Miss Massachusetts, a fashion outlier in the sea of green, wore a long navy-blue gown as she perched on the back of a convertible. Members of the Los Angeles Fire Department tried to keep warm as they waited to walk.

Along the route, which had been changed to avoid side streets still clogged by walls of snow, the windows of businesses and bars were festooned with shamrock and leprechaun decals. Police patrolled the route while people stood three and more deep, and long lines formed outside the pubs.

On West Broadway, Martha Cardoza, 34, looked forward to history in the making. “It’s sad that in this century people are still saying they won’t participate if gays are included,” she said.

Nick Ferrigno, a 19-year-old native of Bridgewater who attends St. Michael’s College in Vermont, echoed that view. “There shouldn’t be a line between LGBT and straight people,” Ferrigno said.

When Boston Pride walked past Dorchester Street and onto East Broadway, spinning rainbow umbrellas and wearing “wicked proud” shirts, the crowd yelled loudly in support. Some of the marchers said “thank you” in response, while others just waved in happiness.

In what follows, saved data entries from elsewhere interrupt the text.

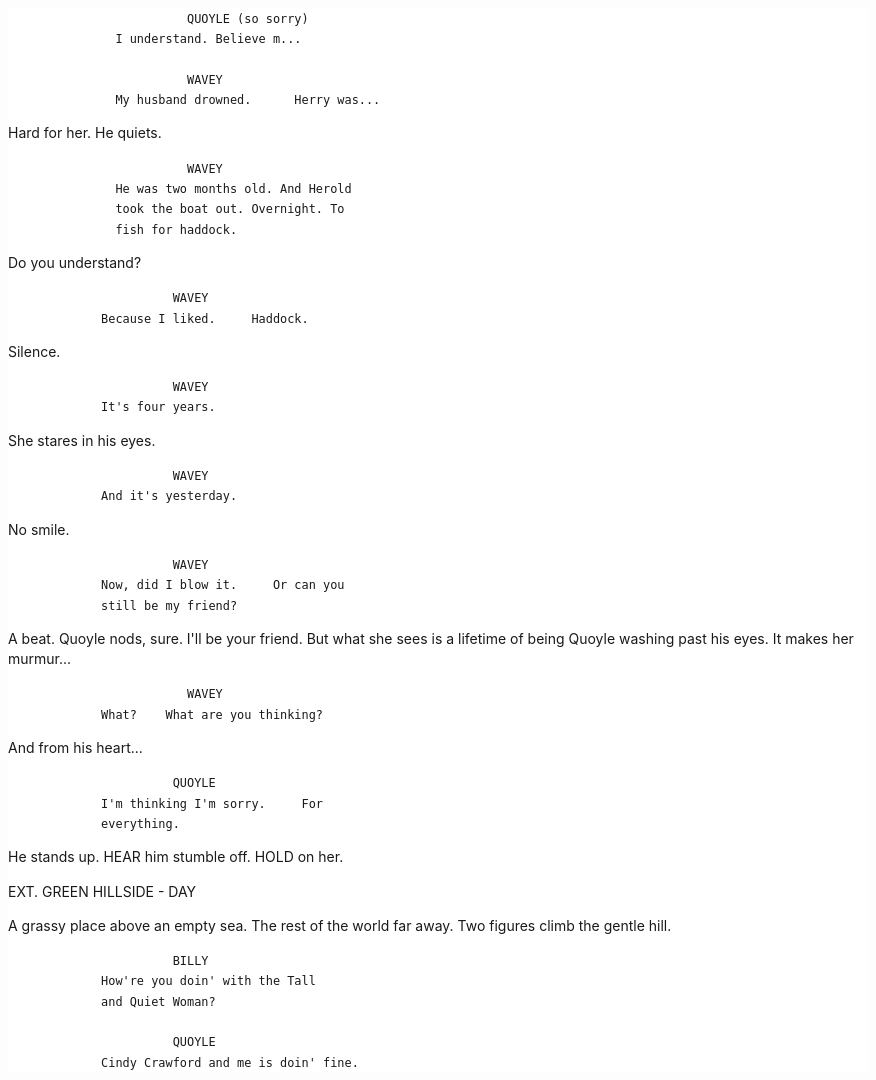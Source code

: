                              QUOYLE (so sorry)
                   I understand. Believe m...

                             WAVEY
                   My husband drowned.      Herry was...

Hard for her.   He quiets.

                             WAVEY
                   He was two months old. And Herold
                   took the boat out. Overnight. To
                   fish for haddock.

Do you understand?

                           WAVEY
                 Because I liked.     Haddock.

Silence.

                           WAVEY
                 It's four years.

She stares in his eyes.

                           WAVEY
                 And it's yesterday.

No smile.

                           WAVEY
                 Now, did I blow it.     Or can you
                 still be my friend?

A beat. Quoyle nods, sure. I'll be your friend. But what she
sees is a lifetime of being Quoyle washing past his eyes. It makes
her murmur...

                             WAVEY
                 What?    What are you thinking?

And from his heart...

                           QUOYLE
                 I'm thinking I'm sorry.     For
                 everything.

He stands up.   HEAR him stumble off.     HOLD on her.

EXT. GREEN HILLSIDE - DAY

A grassy place above an empty sea.      The rest of the world far away.
Two figures climb the gentle hill.

                           BILLY
                 How're you doin' with the Tall
                 and Quiet Woman?

                           QUOYLE
                 Cindy Crawford and me is doin' fine.
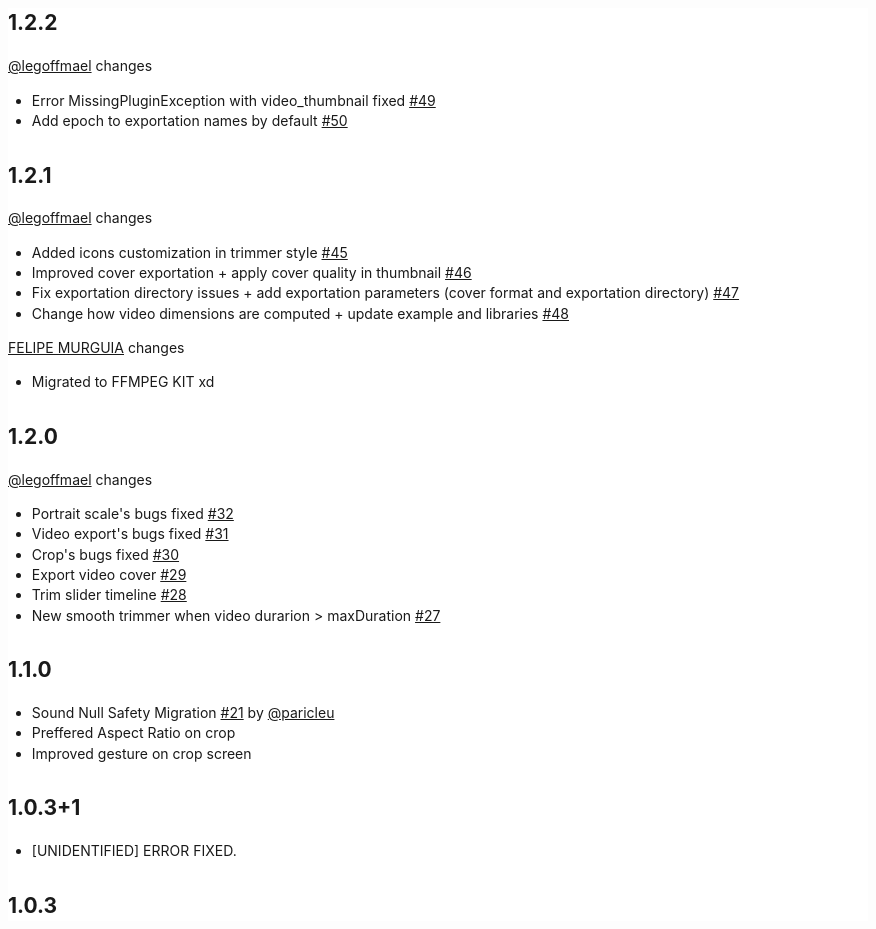 ## 1.2.2

[@legoffmael](https://github.com/LeGoffMael) changes

- Error MissingPluginException with video_thumbnail fixed [#49](https://github.com/LeGoffMael/video_editor_remote_coach/pull/49)
- Add epoch to exportation names by default [#50](https://github.com/LeGoffMael/video_editor_remote_coach/pull/50)

## 1.2.1

[@legoffmael](https://github.com/LeGoffMael) changes

- Added icons customization in trimmer style [#45](https://github.com/LeGoffMael/video_editor_remote_coach/pull/45)
- Improved cover exportation + apply cover quality in thumbnail [#46](https://github.com/LeGoffMael/video_editor_remote_coach/pull/46)
- Fix exportation directory issues + add exportation parameters (cover format and exportation directory) [#47](https://github.com/LeGoffMael/video_editor_remote_coach/pull/47)
- Change how video dimensions are computed + update example and libraries [#48](https://github.com/LeGoffMael/video_editor_remote_coach/pull/48)

[FELIPE MURGUIA](https://github.com/seel-channel) changes

- Migrated to FFMPEG KIT xd

## 1.2.0

[@legoffmael](https://github.com/LeGoffMael) changes

- Portrait scale's bugs fixed [#32](https://github.com/LeGoffMael/video_editor_remote_coach/pull/32)
- Video export's bugs fixed [#31](https://github.com/LeGoffMael/video_editor_remote_coach/pull/31)
- Crop's bugs fixed [#30](https://github.com/LeGoffMael/video_editor_remote_coach/pull/30)
- Export video cover [#29](https://github.com/LeGoffMael/video_editor_remote_coach/pull/29)
- Trim slider timeline [#28](https://github.com/LeGoffMael/video_editor_remote_coach/pull/28)
- New smooth trimmer when video durarion > maxDuration [#27](https://github.com/LeGoffMael/video_editor_remote_coach/pull/27)


## 1.1.0

- Sound Null Safety Migration [#21](https://github.com/LeGoffMael/video_editor_remote_coach/pull/21) by [@paricleu](https://github.com/paricleu)
- Preffered Aspect Ratio on crop
- Improved gesture on crop screen

## 1.0.3+1

- [UNIDENTIFIED] ERROR FIXED.

## 1.0.3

The barriers for gay groups had almost fallen before last year’s parade. However, weeks of negotiations between Walsh and the Allied War Veterans could not produce a breakthrough in time for the 2014 parade.

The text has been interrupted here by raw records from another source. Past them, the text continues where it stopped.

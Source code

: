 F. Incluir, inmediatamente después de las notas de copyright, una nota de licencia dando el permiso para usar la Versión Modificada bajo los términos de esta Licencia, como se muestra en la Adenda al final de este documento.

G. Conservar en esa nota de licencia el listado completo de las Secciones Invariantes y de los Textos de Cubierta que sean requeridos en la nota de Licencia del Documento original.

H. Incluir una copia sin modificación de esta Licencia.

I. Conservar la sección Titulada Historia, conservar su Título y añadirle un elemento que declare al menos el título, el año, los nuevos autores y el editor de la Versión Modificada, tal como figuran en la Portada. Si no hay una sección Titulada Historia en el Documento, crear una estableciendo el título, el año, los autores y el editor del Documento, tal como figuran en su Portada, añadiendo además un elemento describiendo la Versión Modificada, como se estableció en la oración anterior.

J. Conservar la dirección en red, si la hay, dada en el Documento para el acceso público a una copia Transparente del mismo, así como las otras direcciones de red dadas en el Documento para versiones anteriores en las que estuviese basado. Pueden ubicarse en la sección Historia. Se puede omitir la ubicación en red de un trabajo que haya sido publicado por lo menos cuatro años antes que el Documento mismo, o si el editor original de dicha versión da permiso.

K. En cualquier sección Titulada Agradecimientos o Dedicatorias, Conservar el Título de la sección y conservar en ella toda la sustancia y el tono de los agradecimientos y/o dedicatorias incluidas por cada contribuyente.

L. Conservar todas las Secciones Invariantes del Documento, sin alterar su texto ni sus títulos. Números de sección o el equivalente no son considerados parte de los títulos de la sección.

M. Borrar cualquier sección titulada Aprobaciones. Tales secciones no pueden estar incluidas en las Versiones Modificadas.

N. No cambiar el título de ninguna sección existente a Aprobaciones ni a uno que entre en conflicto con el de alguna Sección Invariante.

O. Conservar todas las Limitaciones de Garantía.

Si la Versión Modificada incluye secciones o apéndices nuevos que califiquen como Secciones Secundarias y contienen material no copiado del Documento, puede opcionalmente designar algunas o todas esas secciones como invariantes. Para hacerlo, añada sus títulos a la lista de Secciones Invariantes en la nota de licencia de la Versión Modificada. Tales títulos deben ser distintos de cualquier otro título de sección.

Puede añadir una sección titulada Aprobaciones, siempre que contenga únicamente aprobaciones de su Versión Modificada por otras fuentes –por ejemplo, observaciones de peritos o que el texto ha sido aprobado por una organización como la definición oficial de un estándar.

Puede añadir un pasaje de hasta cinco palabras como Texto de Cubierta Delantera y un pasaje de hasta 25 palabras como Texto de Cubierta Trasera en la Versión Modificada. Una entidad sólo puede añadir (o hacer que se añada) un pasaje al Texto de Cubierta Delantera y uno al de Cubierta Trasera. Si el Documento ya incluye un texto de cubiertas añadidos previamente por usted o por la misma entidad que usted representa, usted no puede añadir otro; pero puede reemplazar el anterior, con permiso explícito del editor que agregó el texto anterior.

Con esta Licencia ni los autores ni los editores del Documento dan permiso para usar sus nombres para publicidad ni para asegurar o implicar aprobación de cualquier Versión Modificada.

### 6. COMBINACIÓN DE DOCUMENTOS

But on Sunday, the years of disagreement and exclusion seemed very much in the past.


“Looking back on this, people are going to wonder why we had this discussion” to begin with, the mayor said before Sunday’s parade. “It’s moving on to a new chapter in Boston’s history.”

The welcome for Boston Pride and OUTVETS spanned the generations and included Arlene Phinney, 76, from Milton, who stood on the route in a dark-green wool coat, a green silk scarf, and a pin depicting an Irish landscape.

“I think it’s great that they’re accepting everybody,” Phinney said.

One organization that did not feel welcome was Veterans for Peace. Pat Scanlon, a Vietnam veteran who belongs to the group, said the veterans did not participate because the city did not grant them a permit to march at noon, when crowds would have begun gathering.

Instead, Scanlon said, the city placed them well behind the main parade at a time when much of the crowd would have dispersed.

“It’s disrespectful,” Scanlon said in a phone interview after the parade ended.

The parade began at 1 p.m., but revelers began swarming onto the sides of West Broadway more than an hour before. Brett Starr and Shelley Tonner of Montclair, N.J., arrived early for their first St. Patrick’s Day parade in Boston after hearing the route had been altered.

The green theme was everywhere, of course, from stovepipe leprechaun hats, to shamrock antennae, to leashed dogs outfitted in striking green vests. Some men wore kilts, braving the chilly weather with bare legs.

But Boston being Boston, there were a few gripes.


Jody Sullivan, 57, from South Boston, said the mayor should have delayed the parade a week because some side streets are still not cleared and people with small children could not reach the route.

“I think the mayor is selfish. And I voted for him!” she said.

Sullivan came to the parade with Bailey DeBellis, 19, another South Boston resident, who said she always stays until the end. Both were thrilled that LGBT groups were marching.

“I think it’s a good mix of culture — the Irish pride and the gay pride. They just want to celebrate, too,” DeBellis said.